Turning to SED to select specific records


 
Thread Tools Search this Thread
Top Forums UNIX for Dummies Questions & Answers Turning to SED to select specific records
# 15  
Old 06-23-2012
Bug Turning to SED to select specific records

SmilieHi Peasant,

Thanks for weighing into this thread.

Your suggestion is the closest to what I am looking for so far. Let's have a look at the how I have applied it to the same example:

Code:
 
$  awk 'BEGIN { RS="Male|Female" } { if ($2 ~ /Smith/) { print $1, $2, $3 } }' employee.txt
Jessica Smith 16/09/2000

This is great so there is no need to use SED altogether. However, is it possible to include the record separator as part of the record as well? i.e. Jessica Smith 16/09/2000 Female.

Just to make the sample data a little more closer to the actual data which I am not able to review due to confidentiality reason which also include the pipe ”|” character as part of the record separator. For instance:

Code:
 
L|Employee.firstname|Jessica
L|Employee.surname|Smith
L|Employee.dob|16/09/2000
L|Employee.gender|Female

As a result, is it still possible to identify the last using RS=” L\|Employee.gender\|Male| L\|Employee.gender\|Female”, some way to search the second field ($2) of record separator instead of the whole line which is made up of pipe separated fields?

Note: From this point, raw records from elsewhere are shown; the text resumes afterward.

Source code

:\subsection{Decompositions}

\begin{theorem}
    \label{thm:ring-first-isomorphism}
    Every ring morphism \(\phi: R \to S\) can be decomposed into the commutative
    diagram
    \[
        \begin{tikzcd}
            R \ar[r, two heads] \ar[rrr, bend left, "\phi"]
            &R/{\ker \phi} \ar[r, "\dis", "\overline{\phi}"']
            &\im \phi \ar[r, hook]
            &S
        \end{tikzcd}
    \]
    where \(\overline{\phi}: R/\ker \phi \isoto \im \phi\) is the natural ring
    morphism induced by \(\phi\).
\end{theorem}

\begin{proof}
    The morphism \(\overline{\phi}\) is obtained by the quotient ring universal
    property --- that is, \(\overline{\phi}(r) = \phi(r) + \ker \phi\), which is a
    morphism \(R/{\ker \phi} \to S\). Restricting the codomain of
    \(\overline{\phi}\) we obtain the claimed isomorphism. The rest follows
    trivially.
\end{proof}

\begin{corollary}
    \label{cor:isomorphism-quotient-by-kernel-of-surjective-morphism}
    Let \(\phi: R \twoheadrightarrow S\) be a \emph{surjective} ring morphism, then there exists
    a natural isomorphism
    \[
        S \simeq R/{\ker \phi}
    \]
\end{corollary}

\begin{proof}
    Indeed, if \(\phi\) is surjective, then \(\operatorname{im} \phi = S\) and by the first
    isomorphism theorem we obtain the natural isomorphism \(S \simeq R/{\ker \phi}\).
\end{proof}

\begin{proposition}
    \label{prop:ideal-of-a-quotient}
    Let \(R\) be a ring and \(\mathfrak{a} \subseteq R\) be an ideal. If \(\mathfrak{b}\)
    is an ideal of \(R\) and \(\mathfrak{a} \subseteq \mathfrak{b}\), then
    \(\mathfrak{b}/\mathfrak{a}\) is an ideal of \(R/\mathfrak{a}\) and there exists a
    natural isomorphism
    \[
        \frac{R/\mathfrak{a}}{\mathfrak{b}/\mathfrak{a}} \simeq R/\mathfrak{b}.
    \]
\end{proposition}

Apologies for coming up with a new record format which may annoy some moderators but we are very close to wrapping up this thread.

Thanks a lot,

George

---------- Post updated 06-24-12 at 12:41 AM ---------- Previous update was 06-23-12 at 08:31 PM ----------

Hi All,

Thank you so much to everyone for providing many suggestions including some that would have taken you quite some time to prepare.

Code:
 
Yes, I am using gawk on Solaris 10:
 $ ls -lt /usr/local/bin/awk
lrwxrwxrwx   1 root     root           4 Jun  5  2008 /usr/local/bin/awk -> gawk

Code:
 
Below is a brief set of the final sample input data - employee1.txt:
 
$ more employee1.txt
L|Employee.firstname|John
L|Employee.surname|Barry
L|Employee.dob|21/04/1988
L|Employee.gender|Male
L|Employee.firstname|Jessica
L|Employee.surname|Smith
L|Employee.dob|16/09/2000
L|Employee.gender|Female
L|Employee.firstname|Joyce
L|Employee.surname|Brown
L|Employee.dob|05/12/1985
L|Employee.gender|Female
L|Employee.firstname|Kyle
L|Employee.surname|Jones
L|Employee.dob|02/10/1945
L|Employee.gender|Male
 
 
( i ) 
$ awk 'BEGIN { RS="L\|Employee.gender\|Male|L\|Employee.gender\|Female" } { if ($2 ~ /Smith/) { print $1, $2, $3 } }' employee1.txt
awk: warning: escape sequence `\|' treated as plain `|'
 
( ii ) $ awk 'BEGIN { RS="^*Employee.gender*$" } { if ($2 ~ /Smith/) { print $1, $2, $3 } }' employee.txt
$ 
 
 
( iii ) $ sed -n 'N;N;N;/\nL|Employee.surname|Smith\n.*\n.*$/p' employee1.txt | awk -F"|" '{ print $NF }'
Jessica
Smith
16/09/2000
Female
 
( iv ) $ paste - - - - < employee1.txt | awk '{ if ($2 ~ /Smith/ && $4  ~ /Employee.gender/) { print $1 "\n" $2 "\n" $3 "\n" $4 } }' | awk -F"|" '{ print $NF }'
Jessica
Smith
16/09/2000
Female

In short, attempts ( i ) & ( ii ) failed by using regex in RS with gawk. On the other hand, ( iii ) & ( iv ) have been successful but may be simplified further where possible.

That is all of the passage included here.